[Start of section]

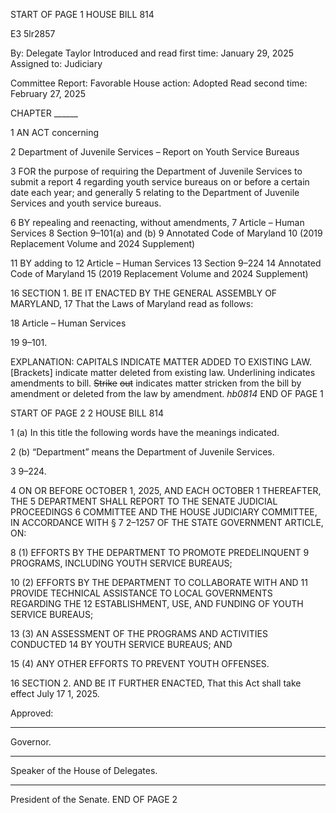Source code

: START OF PAGE 1
HOUSE BILL 814

E3 5lr2857

By: Delegate Taylor
Introduced and read first time: January 29, 2025
Assigned to: Judiciary

Committee Report: Favorable
House action: Adopted
Read second time: February 27, 2025

CHAPTER ______

1 AN ACT concerning

2 Department of Juvenile Services – Report on Youth Service Bureaus

3 FOR the purpose of requiring the Department of Juvenile Services to submit a report
4 regarding youth service bureaus on or before a certain date each year; and generally
5 relating to the Department of Juvenile Services and youth service bureaus.

6 BY repealing and reenacting, without amendments,
7 Article – Human Services
8 Section 9–101(a) and (b)
9 Annotated Code of Maryland
10 (2019 Replacement Volume and 2024 Supplement)

11 BY adding to
12 Article – Human Services
13 Section 9–224
14 Annotated Code of Maryland
15 (2019 Replacement Volume and 2024 Supplement)

16 SECTION 1. BE IT ENACTED BY THE GENERAL ASSEMBLY OF MARYLAND,
17 That the Laws of Maryland read as follows:

18 Article – Human Services

19 9–101.

EXPLANATION: CAPITALS INDICATE MATTER ADDED TO EXISTING LAW.
[Brackets] indicate matter deleted from existing law.
Underlining indicates amendments to bill.
~~Strike~~ ~~out~~ indicates matter stricken from the bill by amendment or deleted from the law by
amendment. *hb0814*
END OF PAGE 1

START OF PAGE 2
2 HOUSE BILL 814

1 (a) In this title the following words have the meanings indicated.

2 (b) “Department” means the Department of Juvenile Services.

3 9–224.

4 ON OR BEFORE OCTOBER 1, 2025, AND EACH OCTOBER 1 THEREAFTER, THE
5 DEPARTMENT SHALL REPORT TO THE SENATE JUDICIAL PROCEEDINGS
6 COMMITTEE AND THE HOUSE JUDICIARY COMMITTEE, IN ACCORDANCE WITH §
7 2–1257 OF THE STATE GOVERNMENT ARTICLE, ON:

8 (1) EFFORTS BY THE DEPARTMENT TO PROMOTE PREDELINQUENT
9 PROGRAMS, INCLUDING YOUTH SERVICE BUREAUS;

10 (2) EFFORTS BY THE DEPARTMENT TO COLLABORATE WITH AND
11 PROVIDE TECHNICAL ASSISTANCE TO LOCAL GOVERNMENTS REGARDING THE
12 ESTABLISHMENT, USE, AND FUNDING OF YOUTH SERVICE BUREAUS;

13 (3) AN ASSESSMENT OF THE PROGRAMS AND ACTIVITIES CONDUCTED
14 BY YOUTH SERVICE BUREAUS; AND

15 (4) ANY OTHER EFFORTS TO PREVENT YOUTH OFFENSES.

16 SECTION 2. AND BE IT FURTHER ENACTED, That this Act shall take effect July
17 1, 2025.

Approved:

________________________________________________________________________________
Governor.

________________________________________________________________________________
Speaker of the House of Delegates.

________________________________________________________________________________
President of the Senate.
END OF PAGE 2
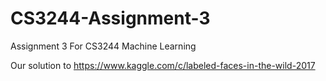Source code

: # CS3244-Assignment-3
Assignment 3 For CS3244 Machine Learning

Our solution to https://www.kaggle.com/c/labeled-faces-in-the-wild-2017
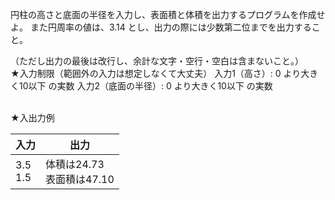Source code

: 円柱の高さと底面の半径を入力し、表面積と体積を出力するプログラムを作成せよ。
また円周率の値は、3.14 とし、出力の際には少数第二位までを出力すること。

（ただし出力の最後は改行し、余計な文字・空行・空白は含まないこと。）
<br>
★入力制限（範囲外の入力は想定しなくて大丈夫）
入力1（高さ）: 0 より大きく10以下 の実数
入力2（底面の半径）: 0 より大きく10以下 の実数

<br>
★入出力例

|入力|出力|
| -------- | -------- |
|3.5<br>1.5|体積は24.73<br>表面積は47.10|
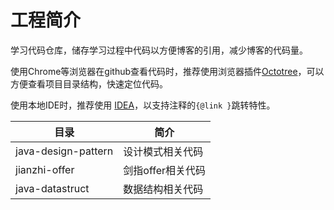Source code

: # 工程简介

学习代码仓库，储存学习过程中代码以方便博客的引用，减少博客的代码量。

使用Chrome等浏览器在github查看代码时，推荐使用浏览器插件[Octotree](https://www.octotree.io/download)，可以方便查看项目目录结构，快速定位代码。

使用本地IDE时，推荐使用 [IDEA](https://www.jetbrains.com/idea/)，以支持注释的`{@link }`跳转特性。

| 目录                | 简介              |
| ------------------- | ----------------- |
| java-design-pattern | 设计模式相关代码  |
| jianzhi-offer       | 剑指offer相关代码 |
| java-datastruct     | 数据结构相关代码  |


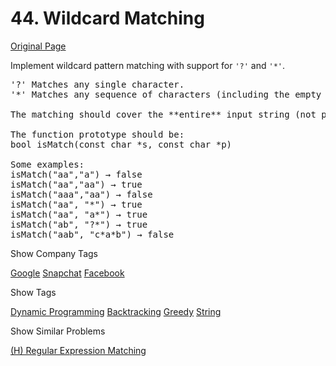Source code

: # 44. Wildcard Matching

[Original Page](https://leetcode.com/problems/wildcard-matching/)

Implement wildcard pattern matching with support for `'?'` and `'*'`.

<pre>'?' Matches any single character.
'*' Matches any sequence of characters (including the empty sequence).

The matching should cover the **entire** input string (not partial).

The function prototype should be:
bool isMatch(const char *s, const char *p)

Some examples:
isMatch("aa","a") → false
isMatch("aa","aa") → true
isMatch("aaa","aa") → false
isMatch("aa", "*") → true
isMatch("aa", "a*") → true
isMatch("ab", "?*") → true
isMatch("aab", "c*a*b") → false
</pre>

<div>

<div id="company_tags" class="btn btn-xs btn-warning">Show Company Tags</div>

<span class="hidebutton">[Google](/company/google/) [Snapchat](/company/snapchat/) [Facebook](/company/facebook/)</span></div>

<div>

<div id="tags" class="btn btn-xs btn-warning">Show Tags</div>

<span class="hidebutton">[Dynamic Programming](/tag/dynamic-programming/) [Backtracking](/tag/backtracking/) [Greedy](/tag/greedy/) [String](/tag/string/)</span></div>

<div>

<div id="similar" class="btn btn-xs btn-warning">Show Similar Problems</div>

<span class="hidebutton">[(H) Regular Expression Matching](/problems/regular-expression-matching/)</span></div>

[End of section]

## EXERCISE BRIEF
From the line that has "2 Department of" through the line that has "16 SECTION 1.", copy every line exactly as it appears above, and leave out all others.

## SOLUTION
2 Department of Juvenile Services – Report on Youth Service Bureaus

3 FOR the purpose of requiring the Department of Juvenile Services to submit a report
4 regarding youth service bureaus on or before a certain date each year; and generally
5 relating to the Department of Juvenile Services and youth service bureaus.

6 BY repealing and reenacting, without amendments,
7 Article – Human Services
8 Section 9–101(a) and (b)
9 Annotated Code of Maryland
10 (2019 Replacement Volume and 2024 Supplement)

11 BY adding to
12 Article – Human Services
13 Section 9–224
14 Annotated Code of Maryland
15 (2019 Replacement Volume and 2024 Supplement)

16 SECTION 1. BE IT ENACTED BY THE GENERAL ASSEMBLY OF MARYLAND,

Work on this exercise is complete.